▸ PROMPT
Read through the listing, and wherever a line holds the word "heap", return it.

▸ SUPPLIED RECORDS
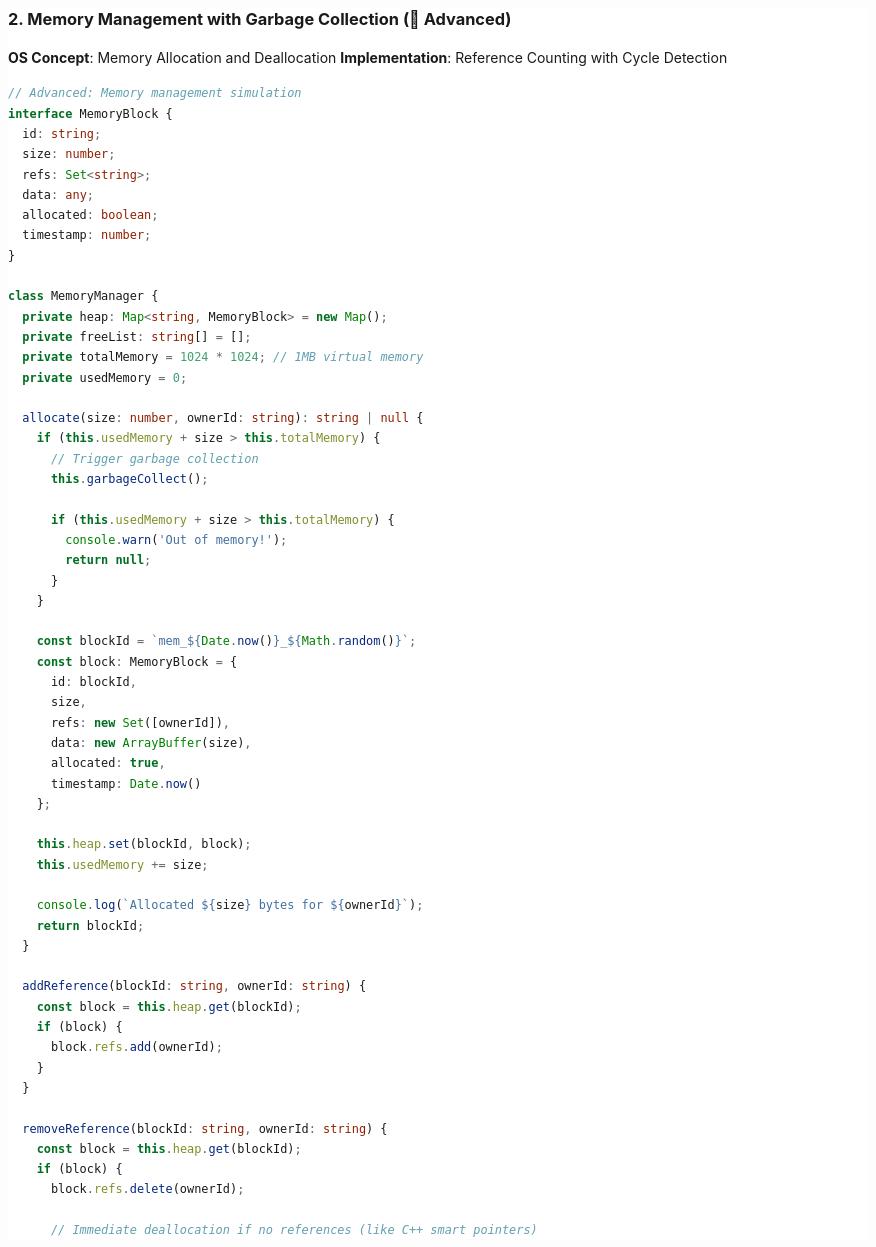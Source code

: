 ### 2. Memory Management with Garbage Collection (🔴 Advanced)
**OS Concept**: Memory Allocation and Deallocation
**Implementation**: Reference Counting with Cycle Detection

```typescript
// Advanced: Memory management simulation
interface MemoryBlock {
  id: string;
  size: number;
  refs: Set<string>;
  data: any;
  allocated: boolean;
  timestamp: number;
}

class MemoryManager {
  private heap: Map<string, MemoryBlock> = new Map();
  private freeList: string[] = [];
  private totalMemory = 1024 * 1024; // 1MB virtual memory
  private usedMemory = 0;

  allocate(size: number, ownerId: string): string | null {
    if (this.usedMemory + size > this.totalMemory) {
      // Trigger garbage collection
      this.garbageCollect();
      
      if (this.usedMemory + size > this.totalMemory) {
        console.warn('Out of memory!');
        return null;
      }
    }

    const blockId = `mem_${Date.now()}_${Math.random()}`;
    const block: MemoryBlock = {
      id: blockId,
      size,
      refs: new Set([ownerId]),
      data: new ArrayBuffer(size),
      allocated: true,
      timestamp: Date.now()
    };

    this.heap.set(blockId, block);
    this.usedMemory += size;
    
    console.log(`Allocated ${size} bytes for ${ownerId}`);
    return blockId;
  }

  addReference(blockId: string, ownerId: string) {
    const block = this.heap.get(blockId);
    if (block) {
      block.refs.add(ownerId);
    }
  }

  removeReference(blockId: string, ownerId: string) {
    const block = this.heap.get(blockId);
    if (block) {
      block.refs.delete(ownerId);
      
      // Immediate deallocation if no references (like C++ smart pointers)
```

▸ EXERCISE RESULT
  private heap: Map<string, MemoryBlock> = new Map();
    this.heap.set(blockId, block);
    const block = this.heap.get(blockId);
    const block = this.heap.get(blockId);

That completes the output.